To the east rose the walled mass of the city’s old citadel on its steep hill. A spotlit Turkish flag waved above the ramparts. Cell phone towers and the masts of broadcasters speared the evening sky.
The overloaded cab chugged slowly uphill, past a pair of silent museums, along the ancient Byzantine wall, and then through the gates of the citadel. Crowding the road were mansions dating from the Middle Ages, all built with ground floors of stone and wooden upper storeys that jutted out over the street and turned the road into a dark canyon. Some salesmen stood smoking in the doors of souvenir shops, alert to the possibility of oncoming profit-but most of the homes were family residences in varying states of repair, and Dagmar realized that there was an entire self-contained town standing within the citadel walls, a town of children with footballs, men playing backgammon in front of their doors, and old women in headscarves carrying plastic laundry baskets up steep, narrow streets. A town where cooking smells floated on the air and where television’s blue light shone through upper windows.

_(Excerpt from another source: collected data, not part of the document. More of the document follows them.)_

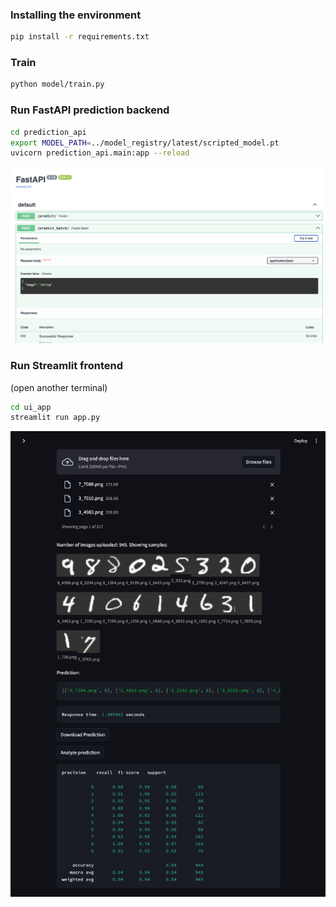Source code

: ### Installing the environment

```bash
pip install -r requirements.txt
```

### Train

```bash
python model/train.py
```

### Run FastAPI prediction backend

```bash
cd prediction_api
export MODEL_PATH=../model_registry/latest/scripted_model.pt
uvicorn prediction_api.main:app --reload
```

![Prediction API - Backend](_assets/fastapi_backend.png)

### Run Streamlit frontend
(open another terminal)

```bash
cd ui_app
streamlit run app.py
```

![Streamlit Frontend](_assets/streamlit_frontend.png)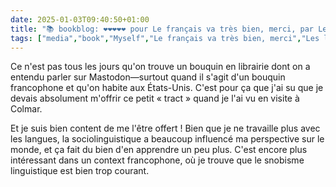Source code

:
 ```yaml
---
date: 2025-01-03T09:40:50+01:00
title: "📚 bookblog: ❤️❤️❤️❤️❤️ pour Le français va très bien, merci, par Les linguistes atterré(e)s"
tags: ["media","book","Myself","Le français va très bien, merci","Les linguistes atterré(e)s","French","Académie française","linguistics","sociolinguistics"]
---
```


Ce n'est pas tous les jours qu'on trouve un bouquin en librairie dont on a entendu parler sur Mastodon—surtout quand il s'agit d'un bouquin francophone et qu'on habite aux États-Unis. C'est pour ça que j'ai su que je devais absolument m'offrir ce petit « tract » quand je l'ai vu en visite à Colmar.

Et je suis bien content de me l'être offert ! Bien que je ne travaille plus avec les langues, la sociolinguistique a beaucoup influencé ma perspective sur le monde, et ça fait du bien d'en apprendre un peu plus. C'est encore plus intéressant dans un context francophone, où je trouve que le snobisme linguistique est bien trop courant.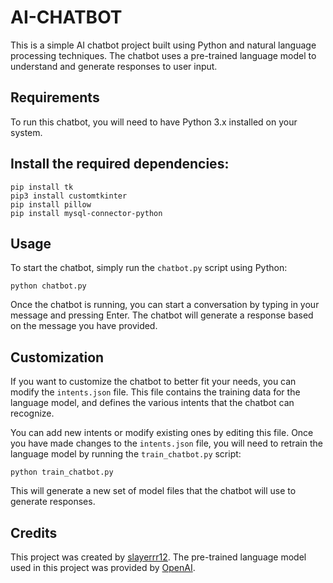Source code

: # AI-CHATBOT

This is a simple AI chatbot project built using Python and natural language processing techniques. The chatbot uses a pre-trained language model to understand and generate responses to user input.

## Requirements

To run this chatbot, you will need to have Python 3.x installed on your system. 



## Install the required dependencies:

```
pip install tk
pip3 install customtkinter
pip install pillow
pip install mysql-connector-python
```


## Usage

To start the chatbot, simply run the `chatbot.py` script using Python:

```
python chatbot.py
```

Once the chatbot is running, you can start a conversation by typing in your message and pressing Enter. The chatbot will generate a response based on the message you have provided.



## Customization

If you want to customize the chatbot to better fit your needs, you can modify the `intents.json` file. This file contains the training data for the language model, and defines the various intents that the chatbot can recognize.

You can add new intents or modify existing ones by editing this file. Once you have made changes to the `intents.json` file, you will need to retrain the language model by running the `train_chatbot.py` script:

```
python train_chatbot.py
```

This will generate a new set of model files that the chatbot will use to generate responses.

## Credits

This project was created by [slayerrr12](https://github.com/slayerrr12). The pre-trained language model used in this project was provided by [OpenAI](https://openai.com/).
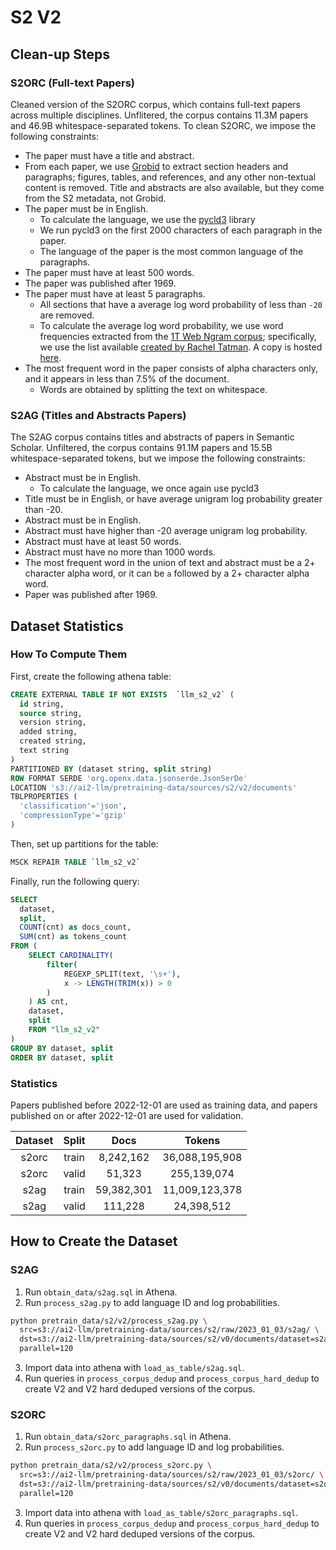 # S2 V2

## Clean-up Steps

### S2ORC (Full-text Papers)

Cleaned version of the S2ORC corpus, which contains full-text papers across multiple disciplines.
Unflitered, the corpus contains 11.3M papers and 46.9B whitespace-separated tokens.
To clean S2ORC, we impose the following constraints:

- The paper must have a title and abstract.
- From each paper, we use [Grobid](https://github.com/kermitt2/grobid) to extract section headers and paragraphs; figures, tables, and references, and any other non-textual content is removed. Title and abstracts are also available, but they come from the S2 metadata, not Grobid.
- The paper must be in English.
  - To calculate the language, we use the [pycld3](https://github.com/bsolomon1124/pycld3) library
  - We run pycld3 on the first 2000 characters of each paragraph in the paper.
  - The language of the paper is the most common language of the paragraphs.
- The paper must have at least 500 words.
- The paper was published after 1969.
- The paper must have at least 5 paragraphs.
  - All sections that have a average log word probability of less than `-20` are removed.
  - To calculate the average log word probability, we use word frequencies extracted from the [1T Web Ngram corpus](https://catalog.ldc.upenn.edu/LDC2006T13); specifically, we use the list available [created by Rachel Tatman](https://www.kaggle.com/datasets/rtatman/english-word-frequency). A copy is hosted [here](https://ai2-s2-research-public.s3-us-west-2.amazonaws.com/lucas/google-1T-unigram/unigram_freq.csv).
- The most frequent word in the paper consists of alpha characters only, and it appears in less than 7.5% of the document.
  - Words are obtained by splitting the text on whitespace.

### S2AG (Titles and Abstracts Papers)

The S2AG corpus contains titles and abstracts of papers in Semantic Scholar.
Unfiltered, the corpus contains 91.1M papers and 15.5B whitespace-separated tokens, but we impose the following constraints:

- Abstract must be in English.
  - To calculate the language, we once again use pycld3
- Title must be in English, or have average unigram log probability greater than -20.
- Abstract must be in English.
- Abstract must have higher than -20 average unigram log probability.
- Abstract must have at least 50 words.
- Abstract must have no more than 1000 words.
- The most frequent word in the union of text and abstract must be a 2+ character alpha word, or it can be `a` followed by a 2+ character alpha word.
- Paper was published after 1969.


## Dataset Statistics

### How To Compute Them

First, create the following athena table:

```sql
CREATE EXTERNAL TABLE IF NOT EXISTS  `llm_s2_v2` (
  id string,
  source string,
  version string,
  added string,
  created string,
  text string
)
PARTITIONED BY (dataset string, split string)
ROW FORMAT SERDE 'org.openx.data.jsonserde.JsonSerDe'
LOCATION 's3://ai2-llm/pretraining-data/sources/s2/v2/documents'
TBLPROPERTIES (
  'classification'='json',
  'compressionType'='gzip'
)
```

Then, set up partitions for the table:


```sql
MSCK REPAIR TABLE `llm_s2_v2`
```

Finally, run the following query:

```sql
SELECT
  dataset,
  split,
  COUNT(cnt) as docs_count,
  SUM(cnt) as tokens_count
FROM (
    SELECT CARDINALITY(
        filter(
            REGEXP_SPLIT(text, '\s+'),
            x -> LENGTH(TRIM(x)) > 0
        )
    ) AS cnt,
    dataset,
    split
    FROM "llm_s2_v2"
)
GROUP BY dataset, split
ORDER BY dataset, split
```

### Statistics

Papers published before 2022-12-01 are used as training data, and papers published on or after 2022-12-01 are used for validation.

| Dataset | Split   | Docs        | Tokens         |
|:-------:|:-------:|:-----------:|:--------------:|
|s2orc    | train   | 8,242,162   | 36,088,195,908 |
|s2orc    | valid   | 51,323      | 255,139,074    |
|s2ag     | train   | 59,382,301  | 11,009,123,378 |
|s2ag     | valid   | 111,228     | 24,398,512     |

## How to Create the Dataset

### S2AG

1. Run `obtain_data/s2ag.sql` in Athena.
2. Run `process_s2ag.py` to add language ID and log probabilities.

```bash
python pretrain_data/s2/v2/process_s2ag.py \
  src=s3://ai2-llm/pretraining-data/sources/s2/raw/2023_01_03/s2ag/ \
  dst=s3://ai2-llm/pretraining-data/sources/s2/v0/documents/dataset=s2ag \
  parallel=120
```
3. Import data into athena with `load_as_table/s2ag.sql`.
4. Run queries in `process_corpus_dedup` and `process_corpus_hard_dedup` to create V2 and V2 hard deduped versions of the corpus.

### S2ORC

1. Run `obtain_data/s2orc_paragraphs.sql` in Athena.
2. Run `process_s2orc.py` to add language ID and log probabilities.

```bash
python pretrain_data/s2/v2/process_s2orc.py \
  src=s3://ai2-llm/pretraining-data/sources/s2/raw/2023_01_03/s2orc/ \
  dst=s3://ai2-llm/pretraining-data/sources/s2/v0/documents/dataset=s2orc \
  parallel=120
```
3. Import data into athena with `load_as_table/s2orc_paragraphs.sql`.
4. Run queries in `process_corpus_dedup` and `process_corpus_hard_dedup` to create V2 and V2 hard deduped versions of the corpus.
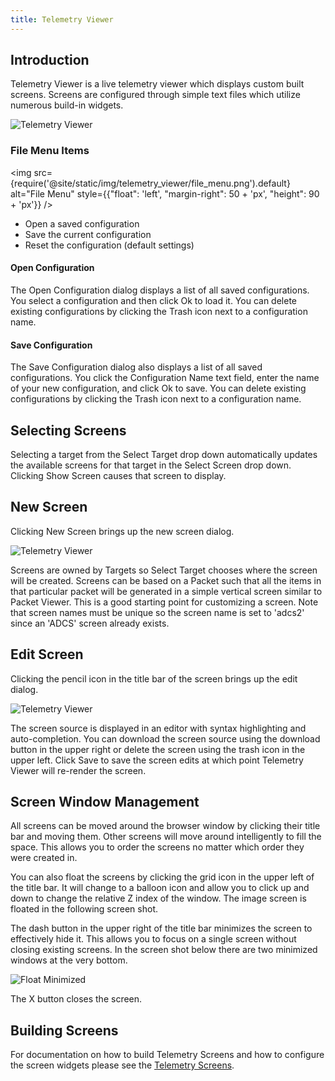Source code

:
 ```yaml
---
title: Telemetry Viewer
---
```


## Introduction

Telemetry Viewer is a live telemetry viewer which displays custom built screens. Screens are configured through simple text files which utilize numerous build-in widgets.

![Telemetry Viewer](/img/telemetry_viewer/telemetry_viewer.png)

### File Menu Items

<!-- Image sized to match up with bullets -->

<img src={require('@site/static/img/telemetry_viewer/file_menu.png').default}
alt="File Menu"
style={{"float": 'left', "margin-right": 50 + 'px', "height": 90 + 'px'}} />

- Open a saved configuration
- Save the current configuration
- Reset the configuration (default settings)

#### Open Configuration

The Open Configuration dialog displays a list of all saved configurations. You select a configuration and then click Ok to load it. You can delete existing configurations by clicking the Trash icon next to a configuration name.

#### Save Configuration

The Save Configuration dialog also displays a list of all saved configurations. You click the Configuration Name text field, enter the name of your new configuration, and click Ok to save. You can delete existing configurations by clicking the Trash icon next to a configuration name.

## Selecting Screens

Selecting a target from the Select Target drop down automatically updates the available screens for that target in the Select Screen drop down. Clicking Show Screen causes that screen to display.

## New Screen

Clicking New Screen brings up the new screen dialog.

![Telemetry Viewer](/img/telemetry_viewer/new_screen.png)

Screens are owned by Targets so Select Target chooses where the screen will be created. Screens can be based on a Packet such that all the items in that particular packet will be generated in a simple vertical screen similar to Packet Viewer. This is a good starting point for customizing a screen. Note that screen names must be unique so the screen name is set to 'adcs2' since an 'ADCS' screen already exists.

## Edit Screen

Clicking the pencil icon in the title bar of the screen brings up the edit dialog.

![Telemetry Viewer](/img/telemetry_viewer/edit_screen.png)

The screen source is displayed in an editor with syntax highlighting and auto-completion. You can download the screen source using the download button in the upper right or delete the screen using the trash icon in the upper left. Click Save to save the screen edits at which point Telemetry Viewer will re-render the screen.

## Screen Window Management

All screens can be moved around the browser window by clicking their title bar and moving them. Other screens will move around intelligently to fill the space. This allows you to order the screens no matter which order they were created in.

You can also float the screens by clicking the grid icon in the upper left of the title bar. It will change to a balloon icon and allow you to click up and down to change the relative Z index of the window. The image screen is floated in the following screen shot.

The dash button in the upper right of the title bar minimizes the screen to effectively hide it. This allows you to focus on a single screen without closing existing screens. In the screen shot below there are two minimized windows at the very bottom.

![Float Minimized](/img/telemetry_viewer/float_minimize.png)

The X button closes the screen.

## Building Screens

For documentation on how to build Telemetry Screens and how to configure the
screen widgets please see the [Telemetry Screens](../configuration/telemetry-screens.md).
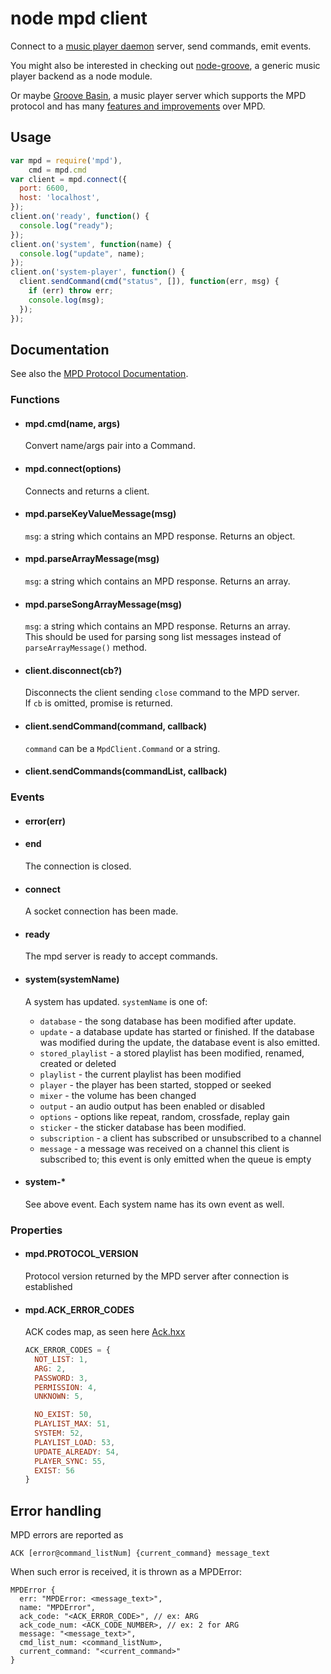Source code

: # node mpd client

Connect to a [music player daemon](http://musicpd.org) server, send commands,
emit events.

You might also be interested in checking out
[node-groove](https://github.com/andrewrk/node-groove),
a generic music player backend as a node module.

Or maybe [Groove Basin](https://github.com/andrewrk/groovebasin),
a music player server which supports the MPD protocol and has many
[features and improvements](http://andrewkelley.me/post/quest-build-ultimate-music-player.html)
over MPD.

## Usage

  ```js
  var mpd = require('mpd'),
      cmd = mpd.cmd
  var client = mpd.connect({
    port: 6600,
    host: 'localhost',
  });
  client.on('ready', function() {
    console.log("ready");
  });
  client.on('system', function(name) {
    console.log("update", name);
  });
  client.on('system-player', function() {
    client.sendCommand(cmd("status", []), function(err, msg) {
      if (err) throw err;
      console.log(msg);
    });
  });
  ```

## Documentation

  See also the [MPD Protocol Documentation](https://www.musicpd.org/doc/html/protocol.html).

### Functions

* #### mpd.cmd(name, args)

  Convert name/args pair into a Command.

* #### mpd.connect(options)

  Connects and returns a client.

* #### mpd.parseKeyValueMessage(msg)

  `msg`: a string which contains an MPD response.
  Returns an object.

* #### mpd.parseArrayMessage(msg)

  `msg`: a string which contains an MPD response.
  Returns an array.

* #### mpd.parseSongArrayMessage(msg)

  `msg`: a string which contains an MPD response.  Returns an array.  
  This should be used for parsing song list messages instead of `parseArrayMessage()` method.

* #### client.disconnect(cb?)

  Disconnects the client sending `close` command to the MPD server.  
  If `cb` is omitted, promise is returned.

* #### client.sendCommand(command, callback)

  `command` can be a `MpdClient.Command` or a string.

* #### client.sendCommands(commandList, callback)

### Events

* #### error(err)

* #### end

  The connection is closed.

* #### connect

  A socket connection has been made.

* #### ready

  The mpd server is ready to accept commands.

* #### system(systemName)

  A system has updated. `systemName` is one of:

  * `database` - the song database has been modified after update.
  * `update` - a database update has started or finished. If the database was
    modified during the update, the database event is also emitted.
  * `stored_playlist` - a stored playlist has been modified, renamed, created
    or deleted
  * `playlist` - the current playlist has been modified
  * `player` - the player has been started, stopped or seeked
  * `mixer` - the volume has been changed
  * `output` - an audio output has been enabled or disabled
  * `options` - options like repeat, random, crossfade, replay gain
  * `sticker` - the sticker database has been modified.
  * `subscription` - a client has subscribed or unsubscribed to a channel
  * `message` - a message was received on a channel this client is subscribed
    to; this event is only emitted when the queue is empty

* #### system-*

  See above event. Each system name has its own event as well.

### Properties

* #### mpd.PROTOCOL_VERSION

  Protocol version returned by the MPD server after connection is established

* #### mpd.ACK_ERROR_CODES

  ACK codes map, as seen here [Ack.hxx](https://github.com/MusicPlayerDaemon/MPD/blob/master/src/protocol/Ack.hxx)

  ```js
  ACK_ERROR_CODES = {
    NOT_LIST: 1,
    ARG: 2,
    PASSWORD: 3,
    PERMISSION: 4,
    UNKNOWN: 5,

    NO_EXIST: 50,
    PLAYLIST_MAX: 51,
    SYSTEM: 52,
    PLAYLIST_LOAD: 53,
    UPDATE_ALREADY: 54,
    PLAYER_SYNC: 55,
    EXIST: 56
  }
  ```

## Error handling

  MPD errors are reported as

  ```
  ACK [error@command_listNum] {current_command} message_text
  ```

  When such error is received, it is thrown as a MPDError:

  ```
  MPDError {
    err: "MPDError: <message_text>",
    name: "MPDError",
    ack_code: "<ACK_ERROR_CODE>", // ex: ARG
    ack_code_num: <ACK_CODE_NUMBER>, // ex: 2 for ARG
    message: "<message_text>",
    cmd_list_num: <command_listNum>,
    current_command: "<current_command>"
  }
  ```
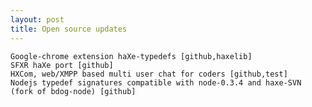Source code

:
 ```yaml
---
layout: post
title: Open source updates
---
```


    Google-chrome extension haXe-typedefs [github,haxelib]
    SFXR haXe port [github]
    HXCom, web/XMPP based multi user chat for coders [github,test]
    Nodejs typedef signatures compatible with node-0.3.4 and haxe-SVN (fork of bdog-node) [github]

It was an older presence that she sensed here and much poorer than fashionable Kizilay. Even the little girls wore headscarves, something Dagmar hadn’t seen anywhere else. The present was compounded here with the timeless, present-day Ankara with Hittite Ankuwash and Roman Ancyra, with Byzantine Ankyra and Ottoman Angora, all blended together in the deep blue Anatolian twilight.
The taxi groaned up a steep road and halted in a cloud of biodiesel that tainted the air with the scent of stale olive oil. Ahead was a gate in another wall.
“I’ll tell the cab to wait,” Ismet said.